I made this dress in September, when I was supposed to be selflessly sewing for others. I think the whole Fashion Challenge 2 kind of messed with my selfless plans and the me me me monster reared its ugly head again.
I had my reasons, though. This was a good one: I needed something to wear to my parents’ 40th anniversary party. That’s right, folks, they’ve been married for FORTY YEARS.
Go Mom and Dad!
My sister and I decided that this was a milestone that could not pass quietly. We invited our family and their friends to a party in their honor at the wonderful Devil’s Lake state park, which is where they always took us to hike as kids. The leaves were just starting to turn, but the wind had not quite turned cold and it was a wonderful, happy day.

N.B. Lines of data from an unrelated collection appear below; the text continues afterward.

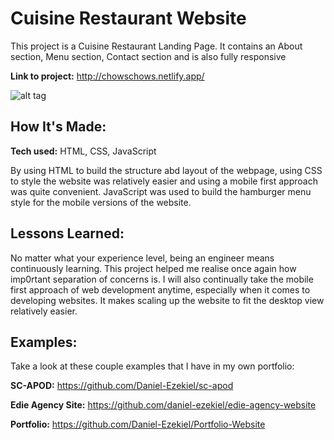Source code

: # Cuisine Restaurant Website

This project is a Cuisine Restaurant Landing Page. It contains an About section, Menu section, Contact section and is also fully responsive

**Link to project:** http://chowschows.netlify.app/

![alt tag](images/gif1.gif)

## How It's Made:

**Tech used:** HTML, CSS, JavaScript

By using HTML to build the structure abd layout of the webpage, using CSS to style the website was relatively easier and using a mobile first approach was quite convenient. JavaScript was used to build the hamburger menu style for the mobile versions of the website.

## Lessons Learned:

No matter what your experience level, being an engineer means continuously learning. This project helped me realise once again how imp0rtant separation of concerns is. I will also continually take the mobile first approach of web development anytime, especially when it comes to developing websites. It makes scaling up the website to fit the desktop view relatively easier.

## Examples:

Take a look at these couple examples that I have in my own portfolio:

**SC-APOD:** https://github.com/Daniel-Ezekiel/sc-apod

**Edie Agency Site:** https://github.com/daniel-ezekiel/edie-agency-website

**Portfolio:** https://github.com/Daniel-Ezekiel/Portfolio-Website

This is not a well-crafted shot, but shows the beauty of the park
For this dress, I used a rayon challis print that I bought quite a while ago from Fabric.com for the main part of the dress, and a solid green rayon challis that I picked up even longer ago at Joann Fabrics for the contrast. It was quite the happy coincidence that these two went well together.
Fitting this dress was pretty interesting. Deer & Doe drafts for a C cup, but I’ve heard some of their designs accommodate larger busts, too. I anticipated needing an FBA and muslined a size 40 with a 1″ total FBA. I got it all sewn together, and it was just not right. There was just too much volume for my bust, and the bust points were definitely too close together for me.
With a design like this, you really can’t mess too much with the style lines or it just won’t look right. So, I decided to try cutting a straight 42 for the front and a 40 for the back. BINGO.
That was not the end of the bodice saga, however. I was careful to reinforce the style lines, since they are all on the bias, as well as the upper and lower edges of the front and back bodice with this wonderful fusible stay tape (which I have in 3 different configurations and highly recommend).
But even with all of this reinforcement, my bodice ended up being huge once I got it together. I think it’s just the rayon and its stretch that got in my way. I ended up taking another 3″ total in on the waistline and 2 or so inches at the top of the bodice. It was totally bizarre, based on my muslin, and is a good argument for fit-as-you-go sewing. So glad I decided to take this approach!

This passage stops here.